● **PROMPT**
Omit the pictures found among the records and print everything else exactly as it stands.

(PROVIDED DATA Opens)

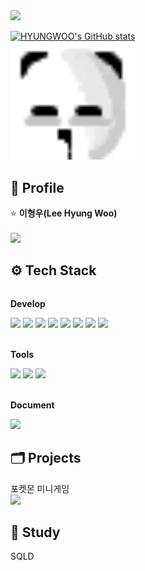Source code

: <!-- 말풍선 -->
<img src="https://capsule-render.vercel.app/api?type=speech&color=0:98f8fa,100:98fab5&height=300&section=header&text=HYUNGWOO%20&fontSize=80&fontColor=ffffff&animation=twinkling"/>

<!-- 프사 -->
[![HYUNGWOO's GitHub stats](https://github-readme-stats.vercel.app/api?username=hyungwoo1413)](https://github.com/HYUNGWOO/github-readme-stats) 
&nbsp;&nbsp;&nbsp;&nbsp;&nbsp;&nbsp;&nbsp;&nbsp;&nbsp;&nbsp;&nbsp;&nbsp;&nbsp;&nbsp;&nbsp;&nbsp;&nbsp;&nbsp;&nbsp;&nbsp;&nbsp;&nbsp;&nbsp;&nbsp;
&nbsp;&nbsp;&nbsp;&nbsp;&nbsp;&nbsp;&nbsp;&nbsp;&nbsp;&nbsp;&nbsp;&nbsp;&nbsp;&nbsp;&nbsp;&nbsp;&nbsp;&nbsp;&nbsp;&nbsp;&nbsp;&nbsp;&nbsp;&nbsp;
<img src="hw.png" width="200">

   

## 👋 Profile
⭐ <strong>이형우(Lee Hyung Woo)</strong><br><br>
<img src="https://img.shields.io/badge/Gmail-D14836?style=for-the-badge&logo=gmail&logoColor=white" height=30>



## ⚙️ Tech Stack
<div style="display:flex; flex-direction:column; align-items:flex-start;">
    <!-- Develop -->
    <div>
        <p><strong>Develop</strong></p>
        <img src="https://img.shields.io/badge/Python-3776AB?style=for-the-badge&logo=Python&logoColor=white" height="30">
        <img src="https://img.shields.io/badge/C-00599C?style=for-the-badge&logo=c&logoColor=white" height="30">
        <img src="https://img.shields.io/badge/C++-00599C?style=for-the-badge&logo=cplusplus&logoColor=white" height="30">
        <img src="https://img.shields.io/badge/Java-ED8B00?style=for-the-badge&logo=openjdk&logoColor=white" height="30">
        <img src="https://img.shields.io/badge/MySQL-4479A1?style=for-the-badge&logo=mysql&logoColor=white" height="30">
        <img src="https://img.shields.io/badge/HTML5-E34F26?style=for-the-badge&logo=html5&logoColor=white" height="30"> 
        <img src="https://img.shields.io/badge/CSS-1572B6?style=for-the-badge&logo=css3&logoColor=white" height="30"> 
        <img src="https://img.shields.io/badge/JavaScript-F7DF1E?style=for-the-badge&logo=javascript&logoColor=black" height="30"> 
    </div>
    <br>
    <div>
        <p><strong>Tools</strong></p>
        <img src="https://img.shields.io/badge/Visual_Studio-5C2D91?style=for-the-badge&logo=visual%20studio&logoColor=white" height="30">
        <img src="https://img.shields.io/badge/Visual_Studio_Code-0078D4?style=for-the-badge&logo=visual%20studio%20code&logoColor=white" height="30">
        <img src="https://img.shields.io/badge/Eclipse-2C2255?style=for-the-badge&logo=eclipse&logoColor=white" height="30">
    </div>
    <br>
    <div>
        <p><strong>Document</strong></p>
        <img src="https://img.shields.io/badge/github-181717?style=for-the-badge&logo=github&logoColor=white" height="30">
    </div>
</div>
    


## 🗂️ Projects
포켓몬 미니게임<br>
<a href="https://github.com/hyungwoo1413/project_pkmbattle" target="_blank">
  <img src="https://raw.githubusercontent.com/PokeAPI/sprites/master/sprites/pokemon/25.png" width="100">
</a>



## 📖 Study
SQLD


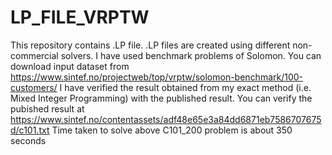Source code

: # LP_FILE_VRPTW
This repository contains .LP file. .LP files are created using different non-commercial solvers. 
I have used benchmark problems of Solomon. You can download input dataset from https://www.sintef.no/projectweb/top/vrptw/solomon-benchmark/100-customers/
I have verified the result obtained from my exact method (i.e. Mixed Integer Programming) with the published result.
You can verify the pubished result at https://www.sintef.no/contentassets/adf48e65e3a84dd6871eb7586707675d/c101.txt
Time taken to solve above C101_200 problem is about 350 seconds
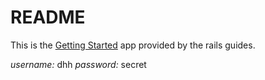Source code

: # README

This is the [Getting Started](http://edgeguides.rubyonrails.org/getting_started.html) app provided by the rails guides.

_username:_ dhh
_password:_ secret
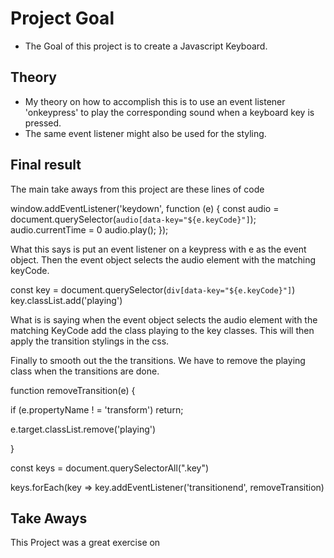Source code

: # Project Goal
- The Goal of this project is to create a Javascript Keyboard.

## Theory 
- My theory on how to accomplish this is to use an event listener 'onkeypress' to play the corresponding sound when a keyboard key is pressed.
- The same event listener might also be used for the styling.

## Final result

The main take aways from this project are these lines of code

window.addEventListener('keydown', function (e) {
const audio = document.querySelector(`audio[data-key="${e.keyCode}"]`);
audio.currentTime = 0
audio.play();
});

What this says is put an event listener on a keypress with e as the event object. Then the event object selects the audio element with the matching keyCode.

const key = document.querySelector(`div[data-key="${e.keyCode}"]`)
key.classList.add('playing')

What is is saying when the event object selects the audio element with the matching KeyCode add the class playing
to the key classes. This will then apply the transition stylings in the css.

Finally to smooth out the the transitions. We have to remove the playing class when the transitions are done.

function removeTransition(e) {

if  (e.propertyName ! = 'transform') return;

e.target.classList.remove('playing')

}

const keys = document.querySelectorAll(".key")

keys.forEach(key => key.addEventListener('transitionend', removeTransition)

## Take Aways 
This Project was a great exercise on 
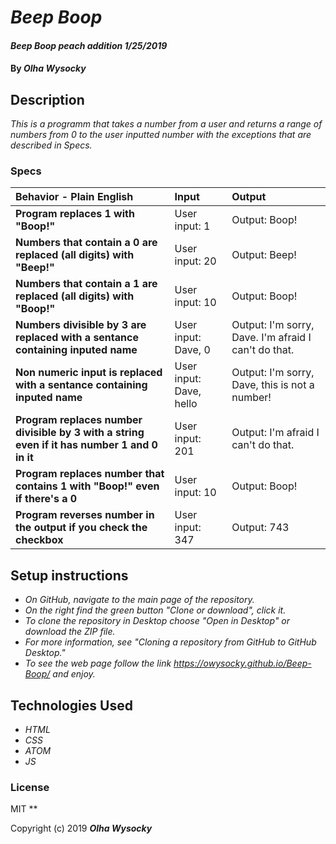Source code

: # _Beep Boop_

#### _Beep Boop peach addition 1/25/2019_

#### By _**Olha Wysocky**_

## Description

_This is a programm  that takes a number from a user and returns a range of numbers from 0 to the user inputted number with the exceptions that are described in Specs._

### Specs
| Behavior - Plain English | Input | Output |
| :-------------     | :------------- | :------------- |
| **Program replaces 1 with "Boop!"** | User input: 1 | Output: Boop!|
| **Numbers that contain a 0 are replaced (all digits) with "Beep!"** | User input: 20 | Output: Beep!|
| **Numbers that contain a 1 are replaced (all digits) with "Boop!"**| User input: 10 | Output: Boop!|
| **Numbers divisible by 3 are replaced with a sentance containing inputed name** | User input: Dave, 0 | Output: I'm sorry, Dave. I'm afraid I can't do that.|
| **Non numeric input is replaced with a sentance containing inputed name** | User input: Dave, hello | Output: I'm sorry, Dave, this is not a number!|
| **Program replaces number divisible by 3 with a string even if it has number 1 and 0 in it** | User input: 201 | Output: I'm afraid I can't do that.|
| **Program replaces number that contains 1 with "Boop!" even if there's a 0** | User input: 10 | Output: Boop!|
| **Program reverses number in the output if you check the checkbox** | User input: 347 | Output: 743|

## Setup instructions
* _On GitHub, navigate to the main page of the repository._
* _On the right find the green button "Clone or download", click it._
* _To clone the repository in Desktop choose "Open in Desktop" or download the ZIP file._
* _For more information, see "Cloning a repository from GitHub to GitHub Desktop."_
* _To see the web page follow the link https://owysocky.github.io/Beep-Boop/ and enjoy._

## Technologies Used

* _HTML_
* _CSS_
* _ATOM_
* _JS_

### License
MIT
**

Copyright (c) 2019 **_Olha Wysocky_**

(PROVIDED DATA Closes)

● **WRITTEN REPLY**
Source code

: <!-- 말풍선 -->
<img src="https://capsule-render.vercel.app/api?type=speech&color=0:98f8fa,100:98fab5&height=300&section=header&text=HYUNGWOO%20&fontSize=80&fontColor=ffffff&animation=twinkling"/>

<!-- 프사 -->
[![HYUNGWOO's GitHub stats](https://github-readme-stats.vercel.app/api?username=hyungwoo1413)](https://github.com/HYUNGWOO/github-readme-stats) 
&nbsp;&nbsp;&nbsp;&nbsp;&nbsp;&nbsp;&nbsp;&nbsp;&nbsp;&nbsp;&nbsp;&nbsp;&nbsp;&nbsp;&nbsp;&nbsp;&nbsp;&nbsp;&nbsp;&nbsp;&nbsp;&nbsp;&nbsp;&nbsp;
&nbsp;&nbsp;&nbsp;&nbsp;&nbsp;&nbsp;&nbsp;&nbsp;&nbsp;&nbsp;&nbsp;&nbsp;&nbsp;&nbsp;&nbsp;&nbsp;&nbsp;&nbsp;&nbsp;&nbsp;&nbsp;&nbsp;&nbsp;&nbsp;
<img src="hw.png" width="200">

   

## 👋 Profile
⭐ <strong>이형우(Lee Hyung Woo)</strong><br><br>
<img src="https://img.shields.io/badge/Gmail-D14836?style=for-the-badge&logo=gmail&logoColor=white" height=30>



## ⚙️ Tech Stack
<div style="display:flex; flex-direction:column; align-items:flex-start;">
    <!-- Develop -->
    <div>
        <p><strong>Develop</strong></p>
        <img src="https://img.shields.io/badge/Python-3776AB?style=for-the-badge&logo=Python&logoColor=white" height="30">
        <img src="https://img.shields.io/badge/C-00599C?style=for-the-badge&logo=c&logoColor=white" height="30">
        <img src="https://img.shields.io/badge/C++-00599C?style=for-the-badge&logo=cplusplus&logoColor=white" height="30">
        <img src="https://img.shields.io/badge/Java-ED8B00?style=for-the-badge&logo=openjdk&logoColor=white" height="30">
        <img src="https://img.shields.io/badge/MySQL-4479A1?style=for-the-badge&logo=mysql&logoColor=white" height="30">
        <img src="https://img.shields.io/badge/HTML5-E34F26?style=for-the-badge&logo=html5&logoColor=white" height="30"> 
        <img src="https://img.shields.io/badge/CSS-1572B6?style=for-the-badge&logo=css3&logoColor=white" height="30"> 
        <img src="https://img.shields.io/badge/JavaScript-F7DF1E?style=for-the-badge&logo=javascript&logoColor=black" height="30"> 
    </div>
    <br>
    <div>
        <p><strong>Tools</strong></p>
        <img src="https://img.shields.io/badge/Visual_Studio-5C2D91?style=for-the-badge&logo=visual%20studio&logoColor=white" height="30">
        <img src="https://img.shields.io/badge/Visual_Studio_Code-0078D4?style=for-the-badge&logo=visual%20studio%20code&logoColor=white" height="30">
        <img src="https://img.shields.io/badge/Eclipse-2C2255?style=for-the-badge&logo=eclipse&logoColor=white" height="30">
    </div>
    <br>
    <div>
        <p><strong>Document</strong></p>
        <img src="https://img.shields.io/badge/github-181717?style=for-the-badge&logo=github&logoColor=white" height="30">
    </div>
</div>
    


## 🗂️ Projects
포켓몬 미니게임<br>
<a href="https://github.com/hyungwoo1413/project_pkmbattle" target="_blank">
  <img src="https://raw.githubusercontent.com/PokeAPI/sprites/master/sprites/pokemon/25.png" width="100">
</a>



## 📖 Study
SQLD


Source code

: # LP_FILE_VRPTW
This repository contains .LP file. .LP files are created using different non-commercial solvers. 
I have used benchmark problems of Solomon. You can download input dataset from https://www.sintef.no/projectweb/top/vrptw/solomon-benchmark/100-customers/
I have verified the result obtained from my exact method (i.e. Mixed Integer Programming) with the published result.
You can verify the pubished result at https://www.sintef.no/contentassets/adf48e65e3a84dd6871eb7586707675d/c101.txt
Time taken to solve above C101_200 problem is about 350 seconds
Source code

: # README

This is the [Getting Started](http://edgeguides.rubyonrails.org/getting_started.html) app provided by the rails guides.

_username:_ dhh
_password:_ secret
Source code

: # Project Goal
- The Goal of this project is to create a Javascript Keyboard.

## Theory 
- My theory on how to accomplish this is to use an event listener 'onkeypress' to play the corresponding sound when a keyboard key is pressed.
- The same event listener might also be used for the styling.

## Final result

The main take aways from this project are these lines of code

window.addEventListener('keydown', function (e) {
const audio = document.querySelector(`audio[data-key="${e.keyCode}"]`);
audio.currentTime = 0
audio.play();
});

What this says is put an event listener on a keypress with e as the event object. Then the event object selects the audio element with the matching keyCode.

const key = document.querySelector(`div[data-key="${e.keyCode}"]`)
key.classList.add('playing')

What is is saying when the event object selects the audio element with the matching KeyCode add the class playing
to the key classes. This will then apply the transition stylings in the css.

Finally to smooth out the the transitions. We have to remove the playing class when the transitions are done.

function removeTransition(e) {

if  (e.propertyName ! = 'transform') return;

e.target.classList.remove('playing')

}

const keys = document.querySelectorAll(".key")

keys.forEach(key => key.addEventListener('transitionend', removeTransition)

## Take Aways 
This Project was a great exercise on 
Source code

: # _Beep Boop_

#### _Beep Boop peach addition 1/25/2019_

#### By _**Olha Wysocky**_

## Description

_This is a programm  that takes a number from a user and returns a range of numbers from 0 to the user inputted number with the exceptions that are described in Specs._

### Specs
| Behavior - Plain English | Input | Output |
| :-------------     | :------------- | :------------- |
| **Program replaces 1 with "Boop!"** | User input: 1 | Output: Boop!|
| **Numbers that contain a 0 are replaced (all digits) with "Beep!"** | User input: 20 | Output: Beep!|
| **Numbers that contain a 1 are replaced (all digits) with "Boop!"**| User input: 10 | Output: Boop!|
| **Numbers divisible by 3 are replaced with a sentance containing inputed name** | User input: Dave, 0 | Output: I'm sorry, Dave. I'm afraid I can't do that.|
| **Non numeric input is replaced with a sentance containing inputed name** | User input: Dave, hello | Output: I'm sorry, Dave, this is not a number!|
| **Program replaces number divisible by 3 with a string even if it has number 1 and 0 in it** | User input: 201 | Output: I'm afraid I can't do that.|
| **Program replaces number that contains 1 with "Boop!" even if there's a 0** | User input: 10 | Output: Boop!|
| **Program reverses number in the output if you check the checkbox** | User input: 347 | Output: 743|

## Setup instructions
* _On GitHub, navigate to the main page of the repository._
* _On the right find the green button "Clone or download", click it._
* _To clone the repository in Desktop choose "Open in Desktop" or download the ZIP file._
* _For more information, see "Cloning a repository from GitHub to GitHub Desktop."_
* _To see the web page follow the link https://owysocky.github.io/Beep-Boop/ and enjoy._

## Technologies Used

* _HTML_
* _CSS_
* _ATOM_
* _JS_

### License
MIT
**

Copyright (c) 2019 **_Olha Wysocky_**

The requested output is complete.